Lecture on Structural DNA Nanotechnology

Presenter

• Name: William Shei
• Title: Associate Professor of Biological Chemistry and Molecular Pharmacology
• Affiliations: Harvard Medical School, Dana Farber Cancer Institute, VIS Institute for Biologically Inspired Engineering

Overview

• Main Topic: Recent advances in structural DNA nanotechnology
• Purpose: Using DNA as a building material to construct nanoscale objects.

Introduction to DNA Nanotechnology

• Traditional DNA Role: Information repository for coding protein sequences and regulation.
• New Focus: Using DNA to construct nanoscale objects (e.g., DNA-designed structures like a Pac-Man shape designed to interact with actin filaments).

Key Concepts and Objectives

• Complementarity: DNA nanostructures leverage the complementarity between DNA base pairs.
• Challenges and Progress: Surpassing perceived limitations of DNA in constructing complex structures.

Recent Developments

• Design and Assembly: Enhancements in designing and assembling DNA nanostructures up to 30 nanometers in diameter.
• Goal: Self-assemble objects with increased complexity and unique components.

Applications

• Molecular Biophysics: Tools for understanding molecular behaviors at the nanoscale.
• Therapeutics: Potential applications in future medical treatments.
• Living Systems Inspiration: Emulating biological processes like building, adapting, healing, and reproducing at the molecular scale.

Key Historical Advances

• Ned Seeman: Father of DNA nanotechnology; created early DNA cubes and porous crystals.
• Key Structures: DNA cube (1992), more complex wireframe structures.
• Holiday Junctions: Key motif for building complex DNA structures.

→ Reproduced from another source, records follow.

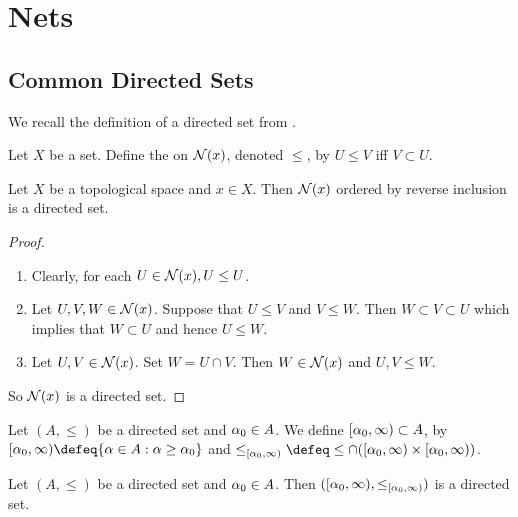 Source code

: \documentclass{book}
\begin{document}
\newpage
\section{Nets}	

\subsection{Common Directed Sets}

	\begin{note}
		We recall the definition of a directed set from .
	\end{note}
	
	\begin{defn} 
	Let $X$ be a set. Define the  on $\mathcal{N}(x)$, denoted $\leq$, by $U \leq V$ iff $V \subset U$. 
	\end{defn}
	
	\begin{ex} 
	Let $X$ be a topological space and $x \in X$. Then $\mathcal{N}(x)$ ordered by reverse inclusion is a directed set.
	\end{ex}
	
	\begin{proof}\
	\begin{enumerate}
	\item Clearly, for each $U \in \mathcal{N}(x), U \leq U$.
	\item Let $U,V,W \in \mathcal{N}(x)$. Suppose that $U \leq V$ and $V \leq W$. Then $W \subset V \subset U$ which implies that $W \subset U$ and hence $U \leq W$.
	\item Let $U,V \in \mathcal{N}(x)$. Set $W = U \cap V$. Then $W \in \mathcal{N}(x)$ and $U,V \leq W$. 
	\end{enumerate}
	So $\mathcal{N}(x)$ is a directed set. 
	\end{proof}

	\begin{defn}
		Let $(A, \leq)$ be a directed set and $\alpha_0 \in A$. We define $[\alpha_0, \infty) \subset A$, by $[\al_0, \infty) \defeq \{\al \in A: \al \geq \al_0\}$ and $\leq_{[\al_0, \infty)} \defeq \leq \cap ([\al_0, \infty) \times [\al_0, \infty))$.
	\end{defn}

	\begin{ex} 
		Let $(A, \leq)$ be a directed set and $\alpha_0 \in A$. Then $([\alpha_0, \infty), \leq_{[\alpha_0, \infty)})$ is a directed set. 
	\end{ex}
\end{document}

Methods in DNA Nanotechnology

• DNA Origami: Developed by Paul Rothemund (2006), folding long single strands (e.g., M13 bacteriophage genome).
• Folding Techniques: Heating and cooling processes to achieve the desired structure.
• Structural Complexity: Creating 2D and 3D shapes; emphasis on mastering structural complexity before functional complexity.

Construction Techniques

• Sticky Ends & Branch Junctions: Creating rigid building blocks from DNA.
• Two-Dimensional Crystals: Using tiles and sticky ends to self-assemble complex patterns.
• Three-Dimensional Shapes: Inspired by paper origami, creating complex 3D shapes like boxes and honeycombs.

Software and Tools

• CAD Nano: Software suite developed to facilitate design and ensure robust assembly of DNA nanostructures.

Future Directions

• Scaling Complexity: Addressing self-assembly errors, improving yield, and hierarchical methods to create larger, more complex structures.
• Applications in Medicine: Potential for regenerative medicine and tissue engineering through mechanical and biochemical responses.

Conclusion

• Versatility of DNA: DNA origami as a powerful method for molecular-scale engineering.
• Ongoing Research: Continuous effort to enhance techniques and explore new applications.